The Monica stand, Paris Motor Show, 1972.

The Monica made its debut at the Paris Motor Show, late in 1972 and impressed many with the look of its jewel-like V8 and sumptuous interior although the price raised a few eyebrows, costing as much as two Citroën SMs, then the most expensive car produced in France.  In the way of such things, the sales projections were optimistic, suggesting as many as 500 Monicas annually even though the market for big, expensive four-door saloons had become crowded; not only were specialists like Iso, Monterverdi and De Tomaso offering fully-developed and well-established models with reliable US V8s, Jaguar’s V12-powered XJ12 had set a dynamic benchmark at an extraordinarily low price and Mercedes-Benz were rumoured to be preparing a 7.4 litre (452 cubic inch) version of their epoch making S-Class (W116) (post-oil shock, eventually it would in 1975 surface as the 450 SEL 6.9).  Still, in 1972, generally, there was faith in the future.

1973 Monica 560 interior.  The engine was from the US, the leather & burl walnut was English, it was styled in Italy and the gearbox was German (or from the US if automatic).  It had a "French flavor". 

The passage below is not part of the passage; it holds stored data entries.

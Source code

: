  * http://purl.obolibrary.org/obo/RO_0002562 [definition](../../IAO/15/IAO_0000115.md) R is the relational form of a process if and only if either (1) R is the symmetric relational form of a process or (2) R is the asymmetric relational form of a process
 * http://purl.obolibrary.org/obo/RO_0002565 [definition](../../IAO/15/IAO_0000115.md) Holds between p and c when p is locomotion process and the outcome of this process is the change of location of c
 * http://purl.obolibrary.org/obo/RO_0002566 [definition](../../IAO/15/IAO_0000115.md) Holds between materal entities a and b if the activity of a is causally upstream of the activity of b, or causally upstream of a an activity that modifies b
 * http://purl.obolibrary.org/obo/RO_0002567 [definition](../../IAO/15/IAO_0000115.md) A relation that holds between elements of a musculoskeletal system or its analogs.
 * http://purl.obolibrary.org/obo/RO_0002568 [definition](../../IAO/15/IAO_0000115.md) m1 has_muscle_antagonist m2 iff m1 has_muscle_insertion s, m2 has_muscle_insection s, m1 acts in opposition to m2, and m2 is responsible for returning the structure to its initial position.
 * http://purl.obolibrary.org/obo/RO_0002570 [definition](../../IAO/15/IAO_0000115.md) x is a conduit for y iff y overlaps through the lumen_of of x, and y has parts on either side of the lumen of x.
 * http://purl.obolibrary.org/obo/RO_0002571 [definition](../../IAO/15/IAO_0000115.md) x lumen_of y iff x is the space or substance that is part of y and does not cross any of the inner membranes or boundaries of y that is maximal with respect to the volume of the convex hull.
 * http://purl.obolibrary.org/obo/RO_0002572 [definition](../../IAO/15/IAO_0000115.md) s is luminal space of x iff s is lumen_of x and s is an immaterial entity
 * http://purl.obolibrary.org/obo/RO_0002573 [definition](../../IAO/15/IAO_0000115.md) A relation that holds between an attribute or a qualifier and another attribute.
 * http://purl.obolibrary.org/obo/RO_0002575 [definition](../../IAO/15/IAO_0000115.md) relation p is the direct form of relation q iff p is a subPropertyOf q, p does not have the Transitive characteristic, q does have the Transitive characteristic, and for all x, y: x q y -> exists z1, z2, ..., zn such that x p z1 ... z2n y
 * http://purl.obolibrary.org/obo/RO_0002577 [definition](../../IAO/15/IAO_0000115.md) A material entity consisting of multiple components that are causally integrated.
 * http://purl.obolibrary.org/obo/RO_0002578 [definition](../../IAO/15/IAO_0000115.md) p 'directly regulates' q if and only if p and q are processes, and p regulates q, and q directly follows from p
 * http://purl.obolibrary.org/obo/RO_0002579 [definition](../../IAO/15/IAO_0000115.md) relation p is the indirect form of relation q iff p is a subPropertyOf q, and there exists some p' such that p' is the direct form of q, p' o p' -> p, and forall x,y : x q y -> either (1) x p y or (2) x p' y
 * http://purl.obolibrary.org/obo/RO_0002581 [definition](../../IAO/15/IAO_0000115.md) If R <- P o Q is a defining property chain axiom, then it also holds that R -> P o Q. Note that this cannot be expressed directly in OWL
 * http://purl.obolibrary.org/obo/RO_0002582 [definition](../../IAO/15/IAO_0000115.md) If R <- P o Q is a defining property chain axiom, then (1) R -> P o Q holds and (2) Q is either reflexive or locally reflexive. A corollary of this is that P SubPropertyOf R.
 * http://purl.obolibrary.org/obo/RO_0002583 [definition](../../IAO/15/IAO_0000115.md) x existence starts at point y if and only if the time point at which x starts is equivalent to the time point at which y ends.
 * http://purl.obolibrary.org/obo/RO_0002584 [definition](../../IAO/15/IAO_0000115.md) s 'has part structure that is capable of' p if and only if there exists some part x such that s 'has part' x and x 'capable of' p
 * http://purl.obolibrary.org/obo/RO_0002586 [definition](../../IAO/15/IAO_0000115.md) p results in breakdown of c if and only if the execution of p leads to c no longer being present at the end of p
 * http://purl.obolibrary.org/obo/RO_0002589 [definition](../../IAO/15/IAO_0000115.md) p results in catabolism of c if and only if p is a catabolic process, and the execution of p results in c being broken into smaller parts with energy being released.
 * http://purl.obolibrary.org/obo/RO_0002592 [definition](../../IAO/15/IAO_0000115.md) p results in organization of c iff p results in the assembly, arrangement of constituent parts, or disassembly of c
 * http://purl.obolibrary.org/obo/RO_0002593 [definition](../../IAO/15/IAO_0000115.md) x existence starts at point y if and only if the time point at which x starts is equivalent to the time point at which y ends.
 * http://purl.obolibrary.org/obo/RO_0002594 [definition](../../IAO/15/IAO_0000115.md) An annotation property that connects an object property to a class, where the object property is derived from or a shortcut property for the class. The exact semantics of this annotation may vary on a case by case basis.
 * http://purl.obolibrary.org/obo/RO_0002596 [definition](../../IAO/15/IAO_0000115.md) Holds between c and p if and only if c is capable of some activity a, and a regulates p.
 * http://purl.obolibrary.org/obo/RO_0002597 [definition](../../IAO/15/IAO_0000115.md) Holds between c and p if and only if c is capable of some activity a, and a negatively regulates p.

There optimism was still in the air in 1973 (the oil wouldn’t stop flowing until October) but by then the hunt was on for a new engine.  The contractual squabble with Rolls-Royce was one thing but by then, it had anyway finally occurred to Tastevin’s inexperienced team that the Martin V8, an enlarged racing engine, was never going to possess the characteristics needed in a luxury car.  It was noisy, at its best with a manual gearbox and at anything but high revs (where it needed to operate to produce the required power), somewhat rough.  In the early 1960s the Maserati Quattroporte had been much the same and it sold well but then there were few alternatives and the world had moved on; what buyers now wanted was the turbine-like smoothness of the XJ12 or the effortless torque of the big-displacement V8 hybrids.  The 3.4 litre (209 cubic inch) Martin V8 was a vibrant thing which would have been entertaining in a sports car but it wasn't what the target market now expected in a luxury saloon.  Tastevin’s original plan had been to build a high-performance sports car and the switch to four-door coachwork came early in the development process.  Of all the hybrids built in the era, the Monica was the only one never offered as a coupé. 

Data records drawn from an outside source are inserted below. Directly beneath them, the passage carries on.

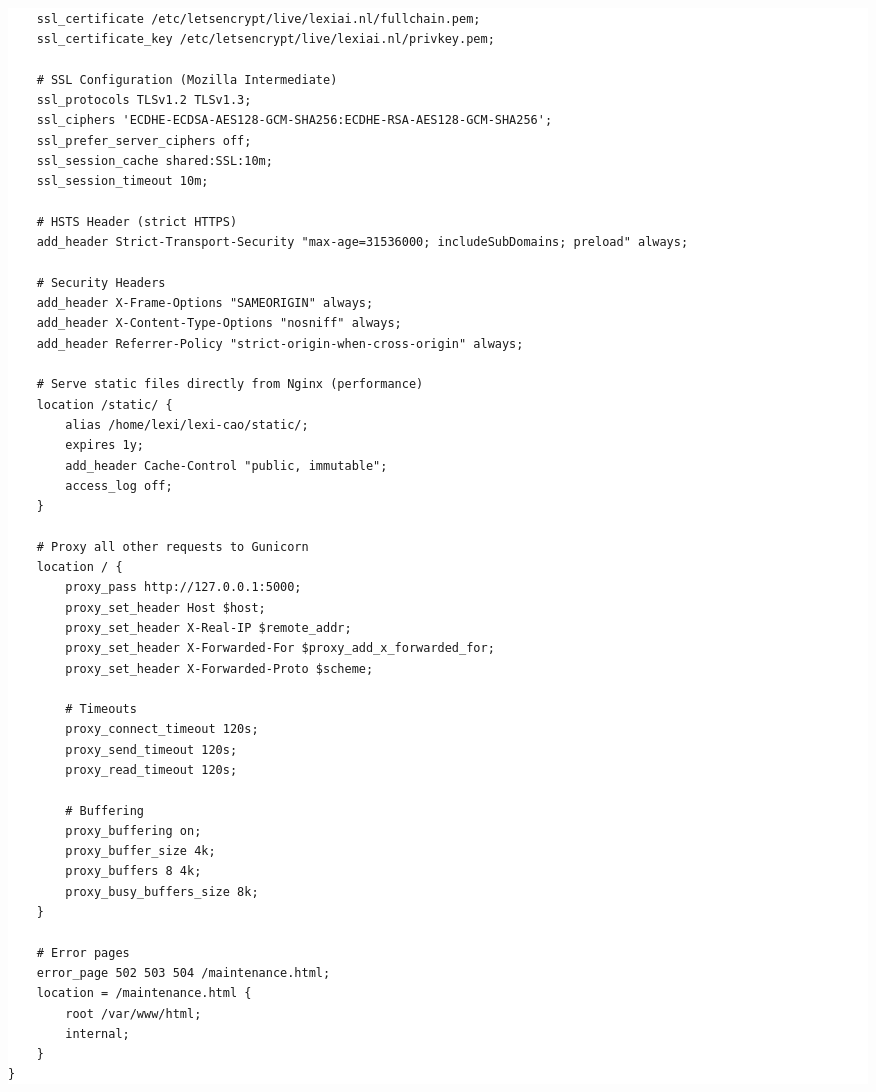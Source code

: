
 ```nginx
    ssl_certificate /etc/letsencrypt/live/lexiai.nl/fullchain.pem;
    ssl_certificate_key /etc/letsencrypt/live/lexiai.nl/privkey.pem;
    
    # SSL Configuration (Mozilla Intermediate)
    ssl_protocols TLSv1.2 TLSv1.3;
    ssl_ciphers 'ECDHE-ECDSA-AES128-GCM-SHA256:ECDHE-RSA-AES128-GCM-SHA256';
    ssl_prefer_server_ciphers off;
    ssl_session_cache shared:SSL:10m;
    ssl_session_timeout 10m;
    
    # HSTS Header (strict HTTPS)
    add_header Strict-Transport-Security "max-age=31536000; includeSubDomains; preload" always;
    
    # Security Headers
    add_header X-Frame-Options "SAMEORIGIN" always;
    add_header X-Content-Type-Options "nosniff" always;
    add_header Referrer-Policy "strict-origin-when-cross-origin" always;
    
    # Serve static files directly from Nginx (performance)
    location /static/ {
        alias /home/lexi/lexi-cao/static/;
        expires 1y;
        add_header Cache-Control "public, immutable";
        access_log off;
    }
    
    # Proxy all other requests to Gunicorn
    location / {
        proxy_pass http://127.0.0.1:5000;
        proxy_set_header Host $host;
        proxy_set_header X-Real-IP $remote_addr;
        proxy_set_header X-Forwarded-For $proxy_add_x_forwarded_for;
        proxy_set_header X-Forwarded-Proto $scheme;
        
        # Timeouts
        proxy_connect_timeout 120s;
        proxy_send_timeout 120s;
        proxy_read_timeout 120s;
        
        # Buffering
        proxy_buffering on;
        proxy_buffer_size 4k;
        proxy_buffers 8 4k;
        proxy_busy_buffers_size 8k;
    }
    
    # Error pages
    error_page 502 503 504 /maintenance.html;
    location = /maintenance.html {
        root /var/www/html;
        internal;
    }
}
```
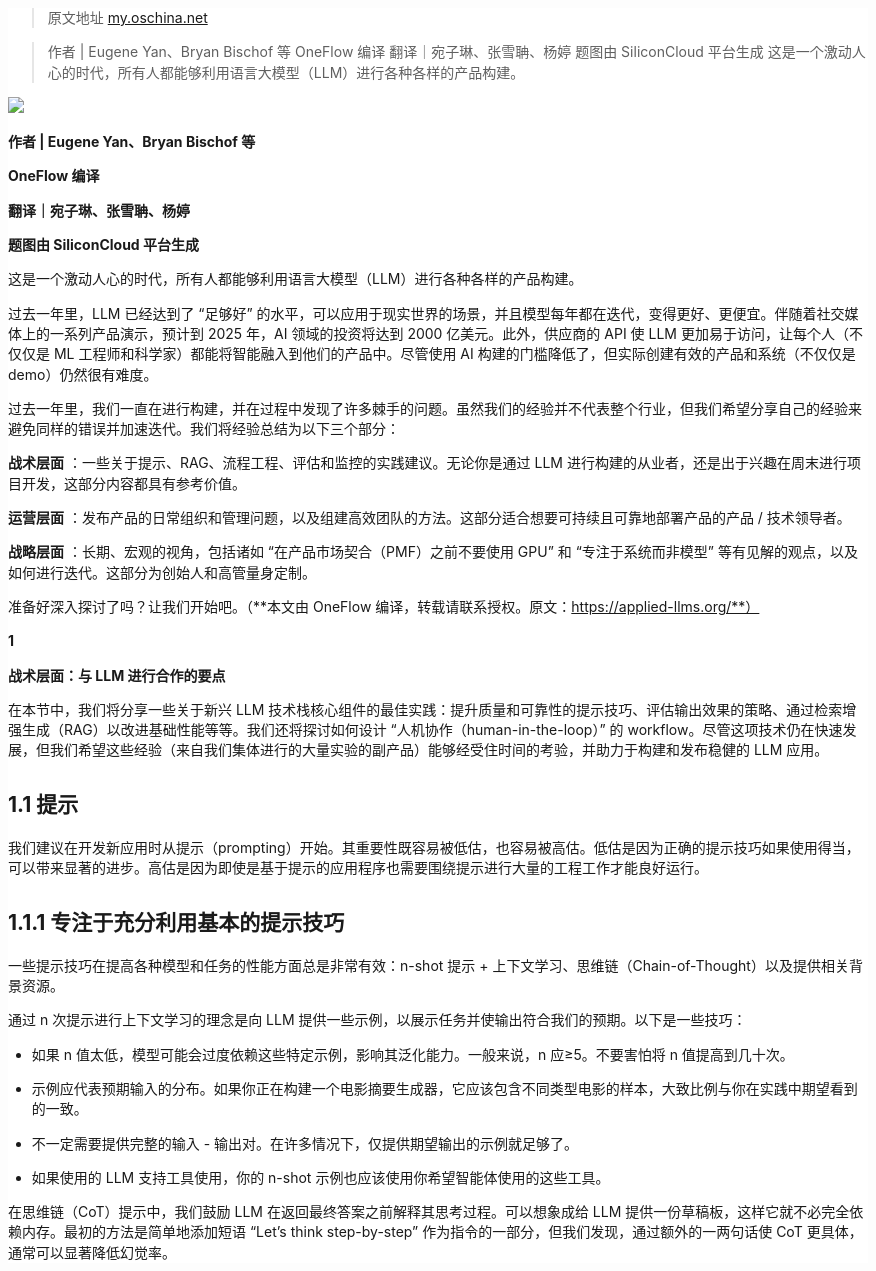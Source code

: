 > 原文地址 [my.oschina.net](https://my.oschina.net/oneflow/blog/11213900)

> 作者 | Eugene Yan、Bryan Bischof 等 OneFlow 编译 翻译｜宛子琳、张雪聃、杨婷 题图由 SiliconCloud 平台生成 这是一个激动人心的时代，所有人都能够利用语言大模型（LLM）进行各种各样的产品构建。

![](https://oscimg.oschina.net/oscnet/845f0ce9-3787-4812-8dc5-fb4fe3018878.jpg)  


**作者 | Eugene Yan、Bryan Bischof 等**

**OneFlow 编译**

**翻译｜宛子琳、张雪聃、杨婷**

**题图由 SiliconCloud 平台生成**

这是一个激动人心的时代，所有人都能够利用语言大模型（LLM）进行各种各样的产品构建。

过去一年里，LLM 已经达到了 “足够好” 的水平，可以应用于现实世界的场景，并且模型每年都在迭代，变得更好、更便宜。伴随着社交媒体上的一系列产品演示，预计到 2025 年，AI 领域的投资将达到 2000 亿美元。此外，供应商的 API 使 LLM 更加易于访问，让每个人（不仅仅是 ML 工程师和科学家）都能将智能融入到他们的产品中。尽管使用 AI 构建的门槛降低了，但实际创建有效的产品和系统（不仅仅是 demo）仍然很有难度。

过去一年里，我们一直在进行构建，并在过程中发现了许多棘手的问题。虽然我们的经验并不代表整个行业，但我们希望分享自己的经验来避免同样的错误并加速迭代。我们将经验总结为以下三个部分：

**战术层面** ：一些关于提示、RAG、流程工程、评估和监控的实践建议。无论你是通过 LLM 进行构建的从业者，还是出于兴趣在周末进行项目开发，这部分内容都具有参考价值。

**运营层面** ：发布产品的日常组织和管理问题，以及组建高效团队的方法。这部分适合想要可持续且可靠地部署产品的产品 / 技术领导者。

**战略层面** ：长期、宏观的视角，包括诸如 “在产品市场契合（PMF）之前不要使用 GPU” 和 “专注于系统而非模型” 等有见解的观点，以及如何进行迭代。这部分为创始人和高管量身定制。

准备好深入探讨了吗？让我们开始吧。（**本文由 OneFlow 编译，转载请联系授权。原文：https://applied-llms.org/**）

**1**

**战术层面：与 LLM 进行合作的要点**

在本节中，我们将分享一些关于新兴 LLM 技术栈核心组件的最佳实践：提升质量和可靠性的提示技巧、评估输出效果的策略、通过检索增强生成（RAG）以改进基础性能等等。我们还将探讨如何设计 “人机协作（human-in-the-loop）” 的 workflow。尽管这项技术仍在快速发展，但我们希望这些经验（来自我们集体进行的大量实验的副产品）能够经受住时间的考验，并助力于构建和发布稳健的 LLM 应用。

**1.1 提示**
----------

我们建议在开发新应用时从提示（prompting）开始。其重要性既容易被低估，也容易被高估。低估是因为正确的提示技巧如果使用得当，可以带来显著的进步。高估是因为即使是基于提示的应用程序也需要围绕提示进行大量的工程工作才能良好运行。

1.1.1 专注于充分利用基本的提示技巧
--------------------

一些提示技巧在提高各种模型和任务的性能方面总是非常有效：n-shot 提示 + 上下文学习、思维链（Chain-of-Thought）以及提供相关背景资源。

通过 n 次提示进行上下文学习的理念是向 LLM 提供一些示例，以展示任务并使输出符合我们的预期。以下是一些技巧：

*   如果 n 值太低，模型可能会过度依赖这些特定示例，影响其泛化能力。一般来说，n 应≥5。不要害怕将 n 值提高到几十次。
    
*   示例应代表预期输入的分布。如果你正在构建一个电影摘要生成器，它应该包含不同类型电影的样本，大致比例与你在实践中期望看到的一致。
    
*   不一定需要提供完整的输入 - 输出对。在许多情况下，仅提供期望输出的示例就足够了。
    
*   如果使用的 LLM 支持工具使用，你的 n-shot 示例也应该使用你希望智能体使用的这些工具。
    

在思维链（CoT）提示中，我们鼓励 LLM 在返回最终答案之前解释其思考过程。可以想象成给 LLM 提供一份草稿板，这样它就不必完全依赖内存。最初的方法是简单地添加短语 “Let’s think step-by-step” 作为指令的一部分，但我们发现，通过额外的一两句话使 CoT 更具体，通常可以显著降低幻觉率。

One of the few: 1974 Monica 560 Berlina.

Surrendering to the inevitable, Tastevin phoned Detroit and arranged to purchase a batch of Chrysler’s 340 cubic inch (5.6 litre) (LA) V8s, one of the best of the small-block engines of the era and equally adaptable either to the company’s TorqueFlite automatic transmission or the ZF five-speed manual which still had real appeal for some.  Although by then somewhat detuned from its peak during the muscle car years, the 340 could be run in Europe without most of the power-sapping anti-pollution gear insisted on by US regulators (things were different then) and the performance was sparkling; in deference to Europeans for whom cubic inches were mysterious, the car was named the Monica 560.  In 1974, the finished product was ready for sale although inflation meant the already high price had risen by over 50% since 1972 and the four-fold increase in the price of oil in the wake of the embargo had punished demand for fast, thirsty, cars, especially those from a previously unknown manufacturer.  By late 1974, many of the makers of the trans-Atlantic hybrids were either closed or in the throes of what would for most be a not long-protracted demise.  After 17 Monicas were sold in a few months, it was obvious the math was wrong and in February 1975, the company’s closure was announced, one of many such press-releases that year and while a handful of uncompleted chassis were brought to a finished state by a contracted third party, it’s never been clear how many.  Had the Monica 560 been brought to market in 1968 or 1969, it might have enjoyed some years of modest suggest although there’s no reason to believe it would have weathered the winds of change brought by the 1970s any better that the others which fell victim.